TBF-Cord: Reduced Toxicity Conditioning Prior to Unrelated Cord Cell Transplantation for High Risk Myeloid Malignancies
Study Details
Study Description
Brief Summary
Allogeneic cord blood stem cell transplantation is a potentially curative therapy for patients with haematological malignancies. We have extensive experience with the use of Cord Blood Transplantation (CBT) in patients with advanced myeloid malignancies. In adults however, the 40% Non-Relapse Mortality (NRM) rate observed after CBT conditioned with a myeloablative conditioning has encouraged the development of CBT with Reduced Intensity Conditioning (RIC). Our previous national CBT protocol (the Minicord French protocol - NCT00797758) showed that RIC CBT can reduce NRM, but relapse remains the main post-transplant event (>30% at one year). Thus, the development of reduced toxicity rather than RIC conditioning for CBT is warranted in order to improve the outcome of such transplants by limiting NRM and reducing relapse rate.
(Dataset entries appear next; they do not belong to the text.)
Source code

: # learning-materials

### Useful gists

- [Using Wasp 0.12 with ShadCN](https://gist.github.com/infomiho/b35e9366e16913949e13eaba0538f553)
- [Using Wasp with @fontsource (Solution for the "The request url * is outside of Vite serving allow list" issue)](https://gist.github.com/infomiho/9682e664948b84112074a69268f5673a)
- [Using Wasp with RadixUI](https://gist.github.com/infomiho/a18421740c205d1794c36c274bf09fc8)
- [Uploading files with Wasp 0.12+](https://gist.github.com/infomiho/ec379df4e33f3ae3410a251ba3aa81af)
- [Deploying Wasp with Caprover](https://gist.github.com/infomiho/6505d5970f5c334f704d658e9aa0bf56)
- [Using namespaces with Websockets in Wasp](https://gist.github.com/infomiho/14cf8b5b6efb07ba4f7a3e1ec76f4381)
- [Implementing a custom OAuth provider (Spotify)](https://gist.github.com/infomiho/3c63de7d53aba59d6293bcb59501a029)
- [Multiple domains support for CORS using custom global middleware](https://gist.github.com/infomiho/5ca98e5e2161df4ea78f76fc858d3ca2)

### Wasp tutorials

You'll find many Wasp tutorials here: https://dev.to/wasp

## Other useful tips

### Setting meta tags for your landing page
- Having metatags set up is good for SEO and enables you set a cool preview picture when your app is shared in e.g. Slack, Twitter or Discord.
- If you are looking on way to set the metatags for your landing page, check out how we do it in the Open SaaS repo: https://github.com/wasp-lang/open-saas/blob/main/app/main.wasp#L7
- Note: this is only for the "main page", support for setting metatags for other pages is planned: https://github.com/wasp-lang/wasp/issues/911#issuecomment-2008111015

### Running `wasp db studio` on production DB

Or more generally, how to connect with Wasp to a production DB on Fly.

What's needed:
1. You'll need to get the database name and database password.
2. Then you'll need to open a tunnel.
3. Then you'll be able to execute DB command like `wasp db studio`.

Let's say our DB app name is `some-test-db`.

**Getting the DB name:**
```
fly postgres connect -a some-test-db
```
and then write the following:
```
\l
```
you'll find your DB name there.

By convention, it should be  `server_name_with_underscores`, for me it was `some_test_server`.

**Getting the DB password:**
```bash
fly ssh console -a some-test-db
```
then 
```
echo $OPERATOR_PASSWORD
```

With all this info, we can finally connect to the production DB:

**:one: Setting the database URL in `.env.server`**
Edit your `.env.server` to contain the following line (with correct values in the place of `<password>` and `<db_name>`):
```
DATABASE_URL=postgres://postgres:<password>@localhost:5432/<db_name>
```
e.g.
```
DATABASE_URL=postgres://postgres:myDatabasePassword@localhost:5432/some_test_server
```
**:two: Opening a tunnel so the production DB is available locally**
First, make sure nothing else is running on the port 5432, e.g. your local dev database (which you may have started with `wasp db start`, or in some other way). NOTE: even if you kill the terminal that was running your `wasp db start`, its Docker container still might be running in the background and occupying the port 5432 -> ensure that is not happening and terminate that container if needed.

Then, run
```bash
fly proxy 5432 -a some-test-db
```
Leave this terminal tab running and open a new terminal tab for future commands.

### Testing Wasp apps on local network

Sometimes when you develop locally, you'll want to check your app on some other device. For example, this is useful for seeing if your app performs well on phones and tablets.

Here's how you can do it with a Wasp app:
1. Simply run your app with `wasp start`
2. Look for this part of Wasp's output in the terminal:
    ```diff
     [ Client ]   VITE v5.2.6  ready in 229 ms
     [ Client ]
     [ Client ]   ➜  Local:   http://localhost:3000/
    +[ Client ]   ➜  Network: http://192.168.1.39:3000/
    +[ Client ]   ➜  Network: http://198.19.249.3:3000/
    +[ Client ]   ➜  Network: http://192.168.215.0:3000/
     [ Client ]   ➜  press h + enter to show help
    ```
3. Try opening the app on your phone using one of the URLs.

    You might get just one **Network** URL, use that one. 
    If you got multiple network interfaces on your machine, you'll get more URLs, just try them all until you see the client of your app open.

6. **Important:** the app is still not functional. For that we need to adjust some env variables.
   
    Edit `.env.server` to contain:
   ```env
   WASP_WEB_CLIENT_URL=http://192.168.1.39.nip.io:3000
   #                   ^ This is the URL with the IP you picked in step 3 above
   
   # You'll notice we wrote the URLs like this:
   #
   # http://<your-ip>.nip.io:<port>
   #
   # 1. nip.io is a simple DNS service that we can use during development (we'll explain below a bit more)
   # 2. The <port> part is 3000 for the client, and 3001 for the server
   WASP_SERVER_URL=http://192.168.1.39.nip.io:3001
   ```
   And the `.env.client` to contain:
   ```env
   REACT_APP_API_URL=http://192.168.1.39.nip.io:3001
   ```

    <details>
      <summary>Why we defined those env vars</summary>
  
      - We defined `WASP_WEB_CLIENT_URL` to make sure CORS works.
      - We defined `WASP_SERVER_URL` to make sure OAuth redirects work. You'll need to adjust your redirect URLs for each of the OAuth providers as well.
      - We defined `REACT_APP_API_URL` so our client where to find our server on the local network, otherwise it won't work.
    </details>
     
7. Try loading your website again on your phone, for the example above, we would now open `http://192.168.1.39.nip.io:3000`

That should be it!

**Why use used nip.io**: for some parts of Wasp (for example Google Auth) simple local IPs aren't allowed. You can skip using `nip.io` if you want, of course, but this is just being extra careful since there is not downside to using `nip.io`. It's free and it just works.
The Fludarabine, ATG and intensified doses of IV Busulfan (9.6 mg/Kg total dose) regimen is a well-established preparative regimen for reduced-intensity/toxicity conditioning prior to allogeneic stem cell transplantation using peripheral blood stem cells mobilized with G-CSF (ClinicalTrials.gov Identifier: NCT00841724). However, such regimen is likely not sufficient to allow for CB cell engraftment. Thiotepa is an alkylating and radio-mimetic agent with a large anti-tumor activity including leukemic cells, the ability to cross the blood-brain barrier and to improve engraftment of hematopoietic stem cells. This drug has been combined to usual conditioning regimen without increasing the toxicity but improving the engraftment rate and potentially reducing the relapse rate. Thus, in the context of adult CBT for high risk myeloid malignancies, we propose to prospectively evaluate a reduced toxicity conditioning based on the association of Thiotepa, Fludarabine, IV Busulfan and ATG with the objective to achieve acceptable NRM rates, and to allow for improved anti-leukemic control based on the cytotoxic component of the conditioning regimen itself, while waiting for the long term immune-mediated disease control (GVL effect).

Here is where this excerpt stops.